# Oregon Inlet old bridge pier



## Trevfishin (Apr 10, 2019)

Does anyone know if the old part of hwy 12 they left intact on the south side of the inlet is open to fishing yet? If not do you know when it may open? 

thanks..


----------



## NH Paul (Sep 7, 2017)

Late fall 2020 at the earliest.


----------



## Trevfishin (Apr 10, 2019)

Is there a website that keeps track of this? I was there October 2019 and returning mid October 2020 (hopefully) and was hoping it would be open to start fishing. Then again I'm hoping for not having a hurricane or a northeaster either, but that's out of my control too.


----------



## obx96 (Jul 15, 2020)

Trevfishin said:


> Is there a website that keeps track of this? I was there October 2019 and returning mid October 2020 (hopefully) and was hoping it would be open to start fishing. Then again I'm hoping for not having a hurricane or a northeaster either, but that's out of my control too.


Today's Outer Banks Headlines does a pretty good job of covering the latest on the OBX bridge projects. It is my understanding that they wont open the rest of the pier until the old bridge is fully demolished.


----------



## Trevfishin (Apr 10, 2019)

Ok, thanks...sheepshead population should be booming by then!!


----------



## MikeB63 (Jul 21, 2020)

On another site, someone said Bridge was now open for fishing. True or BS?


----------



## Gorge (Jun 13, 2017)

There is no mention on the IFP, of the bridge pier opening, so I doubt it. Maybe the other site was talking about the little bridge.


----------



## obx96 (Jul 15, 2020)

I wont believe it until I see it or Island Free Press writes it, they are the go to for any information on the bridge.


----------



## brob757 (Apr 9, 2020)

MikeB63 said:


> On another site, someone said Bridge was now open for fishing. True or BS?

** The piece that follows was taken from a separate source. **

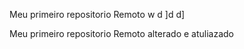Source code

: Meu primeiro repositorio Remoto
	w	d	]d	d]

Meu primeiro repositorio Remotoalterado e atuliazado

Honestly, I saw the same thing on a site too. But someone also hinted that they might be sneaking on when workers aren't there.


----------



## hawkman (Jun 16, 2014)

*Long story short: *Not open yet.

*Long story*: About a month ago, my son and I stopped by to try fishing from the rocks next to the old bridge (under the catwalk/fishing pier). Pretty soon, there were people walking along the catwalk and climbing down to the pilings to fish. We finally went out on the catwalk itself, climbing over the fence to do it, admittedly. Son caught a sweet striper on a sandflea next to the piling of all things. We decided to come back later that week, which we did. However, soon a Marine Patrol guy walked up to us and asked for my fishing license and if I had noticed the 'no fishing' signs. He said he wasn't going to write me up but the real problem would be if workers from the bridge-crew would call the Sherrif's office. That's where it could be worse. I decided to leave. The other two guys did not, saying "It's a weekend, the work crew isn't around to call on us".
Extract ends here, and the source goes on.